Higher benefits won’t make up for Social Security shortcomings
On the face of it, a retired worker’s average benefit increase of $145 per month would probably make seniors very happy. But Not everything is as it seems – Even with increased historical benefits seemingly on the horizon.
As noted, Social Security’s COLA is not a tool designed to help beneficiaries move forward. If they are receiving a significant increase on an annual basis, it is because the cost of everyday goods and services have increased by a similar amount. Energy, food, and housing costs are rising at an alarming pace, threatening to swallow most or all of retired workers in 2023.
But There is a bigger problemand it concerns the inflationary cord of Social Security, CPI-W.

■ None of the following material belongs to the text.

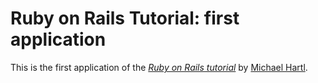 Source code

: # Ruby on Rails Tutorial: first application

This is the first application of the
[*Ruby on Rails tutorial*](http://railstutorial.org/)
by [Michael Hartl](http://michaelhartl.com/).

As the full name of this inflation gauge suggests, it tracks the spending habits of “urban wage earners and clerical workers.” These are typically working-age Americans who do not receive Social Security benefits, and who spend their money quite differently than seniors who make up the bulk of the program’s recipients.
For example, Medicare and housing expenses represent a higher percentage of total spending for older adults than for working-age Americans. Conversely, the costs of education, clothing, and transportation are higher for working Americans than for older adults. But because CPI-W is geared toward urban wage earners and clerical workers, it reduces critical costs to retired workers, while also lifting the weight for less critical expenses.
Since 2000, TSCL has reported that a file The purchasing power of Social Security income drops by 40%.. An estimated 8.6% of COLA in 2023 will not help retired workers make up much or any basis, compared to what they have already lost.